● REQUIRED ACTION:
Keep the wording of each record exactly the same when you repeat it, and leave out pictures.

Stored entries:
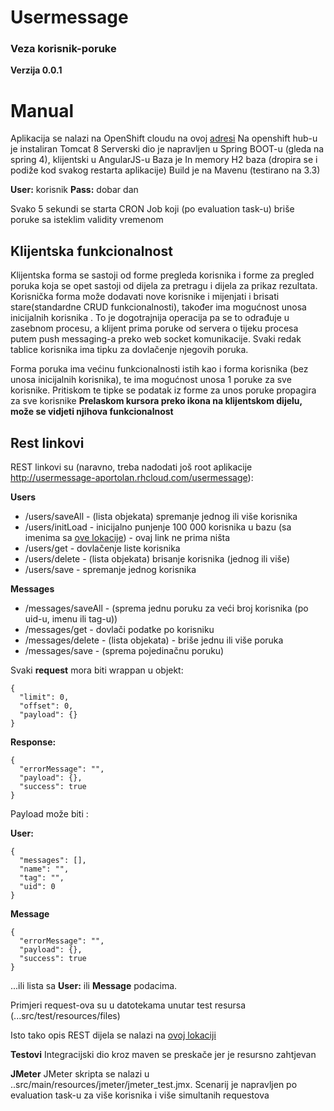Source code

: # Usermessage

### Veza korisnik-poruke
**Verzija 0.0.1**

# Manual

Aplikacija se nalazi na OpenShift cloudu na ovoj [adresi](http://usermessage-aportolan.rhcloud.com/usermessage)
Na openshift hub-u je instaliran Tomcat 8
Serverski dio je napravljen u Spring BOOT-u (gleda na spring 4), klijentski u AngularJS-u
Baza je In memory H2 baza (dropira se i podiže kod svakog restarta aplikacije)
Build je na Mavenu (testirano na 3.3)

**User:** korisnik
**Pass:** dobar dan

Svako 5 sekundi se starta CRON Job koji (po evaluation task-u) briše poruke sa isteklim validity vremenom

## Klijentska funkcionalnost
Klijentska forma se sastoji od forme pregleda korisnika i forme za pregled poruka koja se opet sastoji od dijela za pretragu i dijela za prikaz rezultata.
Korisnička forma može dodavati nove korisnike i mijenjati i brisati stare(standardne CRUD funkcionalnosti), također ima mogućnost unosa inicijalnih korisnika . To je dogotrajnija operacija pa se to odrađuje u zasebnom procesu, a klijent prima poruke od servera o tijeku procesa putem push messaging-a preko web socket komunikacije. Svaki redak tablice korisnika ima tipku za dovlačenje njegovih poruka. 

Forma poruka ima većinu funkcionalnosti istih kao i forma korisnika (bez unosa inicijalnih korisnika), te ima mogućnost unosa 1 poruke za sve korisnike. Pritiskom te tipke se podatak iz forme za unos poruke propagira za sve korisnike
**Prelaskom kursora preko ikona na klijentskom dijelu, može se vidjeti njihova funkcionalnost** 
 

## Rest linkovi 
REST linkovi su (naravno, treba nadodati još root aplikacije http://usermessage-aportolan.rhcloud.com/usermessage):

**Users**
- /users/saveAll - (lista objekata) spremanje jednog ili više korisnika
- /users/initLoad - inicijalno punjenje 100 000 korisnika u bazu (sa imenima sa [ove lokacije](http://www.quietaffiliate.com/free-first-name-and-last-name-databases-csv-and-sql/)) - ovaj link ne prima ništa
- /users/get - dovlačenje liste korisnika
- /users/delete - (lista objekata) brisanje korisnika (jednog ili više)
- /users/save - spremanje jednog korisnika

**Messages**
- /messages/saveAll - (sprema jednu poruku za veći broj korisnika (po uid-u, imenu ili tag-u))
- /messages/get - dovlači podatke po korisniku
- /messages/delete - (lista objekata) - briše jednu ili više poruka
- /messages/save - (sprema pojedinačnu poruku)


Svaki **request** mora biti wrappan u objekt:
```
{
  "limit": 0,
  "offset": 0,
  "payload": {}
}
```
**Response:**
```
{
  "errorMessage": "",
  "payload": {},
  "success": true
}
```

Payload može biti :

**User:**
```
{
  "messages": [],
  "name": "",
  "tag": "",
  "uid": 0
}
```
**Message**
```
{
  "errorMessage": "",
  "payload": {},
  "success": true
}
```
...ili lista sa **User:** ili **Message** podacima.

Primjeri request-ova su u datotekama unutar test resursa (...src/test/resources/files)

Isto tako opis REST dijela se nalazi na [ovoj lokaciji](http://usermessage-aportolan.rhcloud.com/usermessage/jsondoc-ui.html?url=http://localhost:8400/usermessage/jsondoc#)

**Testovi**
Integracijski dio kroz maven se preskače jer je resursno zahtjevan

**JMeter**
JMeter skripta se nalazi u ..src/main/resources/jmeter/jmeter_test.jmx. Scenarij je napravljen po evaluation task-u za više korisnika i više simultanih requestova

● RESPONSE AREA:
Source code

: # Usermessage

### Veza korisnik-poruke
**Verzija 0.0.1**

# Manual

Aplikacija se nalazi na OpenShift cloudu na ovoj [adresi](http://usermessage-aportolan.rhcloud.com/usermessage)
Na openshift hub-u je instaliran Tomcat 8
Serverski dio je napravljen u Spring BOOT-u (gleda na spring 4), klijentski u AngularJS-u
Baza je In memory H2 baza (dropira se i podiže kod svakog restarta aplikacije)
Build je na Mavenu (testirano na 3.3)

**User:** korisnik
**Pass:** dobar dan

Svako 5 sekundi se starta CRON Job koji (po evaluation task-u) briše poruke sa isteklim validity vremenom

## Klijentska funkcionalnost
Klijentska forma se sastoji od forme pregleda korisnika i forme za pregled poruka koja se opet sastoji od dijela za pretragu i dijela za prikaz rezultata.
Korisnička forma može dodavati nove korisnike i mijenjati i brisati stare(standardne CRUD funkcionalnosti), također ima mogućnost unosa inicijalnih korisnika . To je dogotrajnija operacija pa se to odrađuje u zasebnom procesu, a klijent prima poruke od servera o tijeku procesa putem push messaging-a preko web socket komunikacije. Svaki redak tablice korisnika ima tipku za dovlačenje njegovih poruka. 

Forma poruka ima većinu funkcionalnosti istih kao i forma korisnika (bez unosa inicijalnih korisnika), te ima mogućnost unosa 1 poruke za sve korisnike. Pritiskom te tipke se podatak iz forme za unos poruke propagira za sve korisnike
**Prelaskom kursora preko ikona na klijentskom dijelu, može se vidjeti njihova funkcionalnost** 
 

## Rest linkovi 
REST linkovi su (naravno, treba nadodati još root aplikacije http://usermessage-aportolan.rhcloud.com/usermessage):

**Users**
- /users/saveAll - (lista objekata) spremanje jednog ili više korisnika
- /users/initLoad - inicijalno punjenje 100 000 korisnika u bazu (sa imenima sa [ove lokacije](http://www.quietaffiliate.com/free-first-name-and-last-name-databases-csv-and-sql/)) - ovaj link ne prima ništa
- /users/get - dovlačenje liste korisnika
- /users/delete - (lista objekata) brisanje korisnika (jednog ili više)
- /users/save - spremanje jednog korisnika

**Messages**
- /messages/saveAll - (sprema jednu poruku za veći broj korisnika (po uid-u, imenu ili tag-u))
- /messages/get - dovlači podatke po korisniku
- /messages/delete - (lista objekata) - briše jednu ili više poruka
- /messages/save - (sprema pojedinačnu poruku)


Svaki **request** mora biti wrappan u objekt:
```
{
  "limit": 0,
  "offset": 0,
  "payload": {}
}
```
**Response:**
```
{
  "errorMessage": "",
  "payload": {},
  "success": true
}
```

Payload može biti :

**User:**
```
{
  "messages": [],
  "name": "",
  "tag": "",
  "uid": 0
}
```
**Message**
```
{
  "errorMessage": "",
  "payload": {},
  "success": true
}
```
...ili lista sa **User:** ili **Message** podacima.

Primjeri request-ova su u datotekama unutar test resursa (...src/test/resources/files)

Isto tako opis REST dijela se nalazi na [ovoj lokaciji](http://usermessage-aportolan.rhcloud.com/usermessage/jsondoc-ui.html?url=http://localhost:8400/usermessage/jsondoc#)

**Testovi**
Integracijski dio kroz maven se preskače jer je resursno zahtjevan

**JMeter**
JMeter skripta se nalazi u ..src/main/resources/jmeter/jmeter_test.jmx. Scenarij je napravljen po evaluation task-u za više korisnika i više simultanih requestova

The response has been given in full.